▶ [Task brief]:
Could the data below be printed out exactly, with the pictures left out?

▶ [Data to examine]:
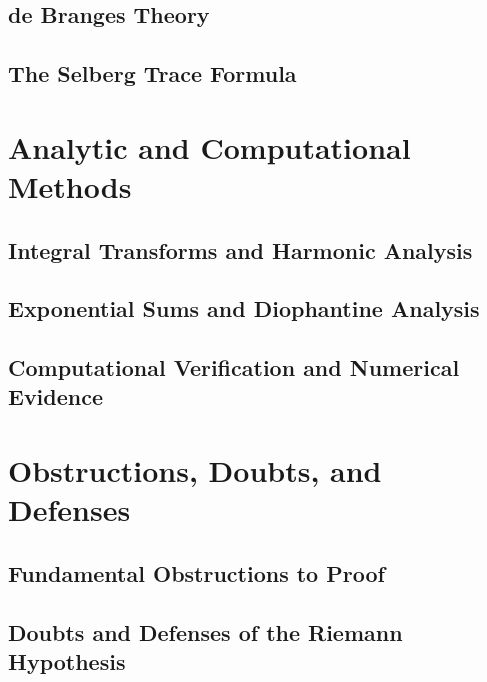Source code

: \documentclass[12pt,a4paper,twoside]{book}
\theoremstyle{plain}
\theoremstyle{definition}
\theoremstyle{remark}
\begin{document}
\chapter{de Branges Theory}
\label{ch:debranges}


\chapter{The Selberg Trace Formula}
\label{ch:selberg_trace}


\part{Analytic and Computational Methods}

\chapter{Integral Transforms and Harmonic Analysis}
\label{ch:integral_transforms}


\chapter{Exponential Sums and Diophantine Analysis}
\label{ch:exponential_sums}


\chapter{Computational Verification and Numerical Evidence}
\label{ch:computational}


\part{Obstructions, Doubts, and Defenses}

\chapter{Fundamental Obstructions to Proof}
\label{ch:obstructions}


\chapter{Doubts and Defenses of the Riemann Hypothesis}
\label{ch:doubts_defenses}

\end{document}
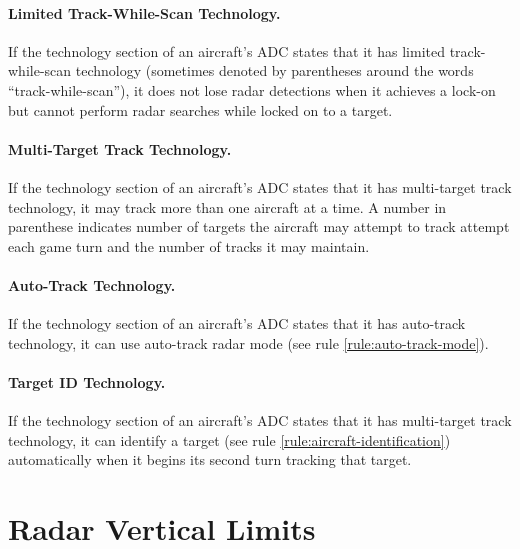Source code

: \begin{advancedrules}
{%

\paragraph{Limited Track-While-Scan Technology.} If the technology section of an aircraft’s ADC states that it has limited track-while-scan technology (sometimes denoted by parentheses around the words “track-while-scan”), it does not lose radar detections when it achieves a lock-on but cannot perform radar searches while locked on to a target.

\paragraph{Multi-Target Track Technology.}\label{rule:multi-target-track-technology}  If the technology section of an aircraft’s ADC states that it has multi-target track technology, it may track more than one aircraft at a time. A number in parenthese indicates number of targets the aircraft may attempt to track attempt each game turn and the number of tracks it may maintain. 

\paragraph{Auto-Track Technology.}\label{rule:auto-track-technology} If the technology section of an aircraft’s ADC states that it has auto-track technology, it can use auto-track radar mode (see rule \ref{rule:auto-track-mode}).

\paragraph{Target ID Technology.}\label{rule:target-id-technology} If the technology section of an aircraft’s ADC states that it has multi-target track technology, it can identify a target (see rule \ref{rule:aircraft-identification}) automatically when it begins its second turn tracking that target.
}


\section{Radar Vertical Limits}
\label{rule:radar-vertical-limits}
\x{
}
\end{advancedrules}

▶ [Answer]:
Source code

: \documentclass[12pt,a4paper,twoside]{book}
\theoremstyle{plain}
\theoremstyle{definition}
\theoremstyle{remark}
\begin{document}
\chapter{de Branges Theory}
\label{ch:debranges}


\chapter{The Selberg Trace Formula}
\label{ch:selberg_trace}


\part{Analytic and Computational Methods}

\chapter{Integral Transforms and Harmonic Analysis}
\label{ch:integral_transforms}


\chapter{Exponential Sums and Diophantine Analysis}
\label{ch:exponential_sums}


\chapter{Computational Verification and Numerical Evidence}
\label{ch:computational}


\part{Obstructions, Doubts, and Defenses}

\chapter{Fundamental Obstructions to Proof}
\label{ch:obstructions}


\chapter{Doubts and Defenses of the Riemann Hypothesis}
\label{ch:doubts_defenses}

\end{document}
Source code

: \begin{advancedrules}
{%

\paragraph{Limited Track-While-Scan Technology.} If the technology section of an aircraft’s ADC states that it has limited track-while-scan technology (sometimes denoted by parentheses around the words “track-while-scan”), it does not lose radar detections when it achieves a lock-on but cannot perform radar searches while locked on to a target.

\paragraph{Multi-Target Track Technology.}\label{rule:multi-target-track-technology}  If the technology section of an aircraft’s ADC states that it has multi-target track technology, it may track more than one aircraft at a time. A number in parenthese indicates number of targets the aircraft may attempt to track attempt each game turn and the number of tracks it may maintain. 

\paragraph{Auto-Track Technology.}\label{rule:auto-track-technology} If the technology section of an aircraft’s ADC states that it has auto-track technology, it can use auto-track radar mode (see rule \ref{rule:auto-track-mode}).

\paragraph{Target ID Technology.}\label{rule:target-id-technology} If the technology section of an aircraft’s ADC states that it has multi-target track technology, it can identify a target (see rule \ref{rule:aircraft-identification}) automatically when it begins its second turn tracking that target.
}


\section{Radar Vertical Limits}
\label{rule:radar-vertical-limits}
\x{
}
\end{advancedrules}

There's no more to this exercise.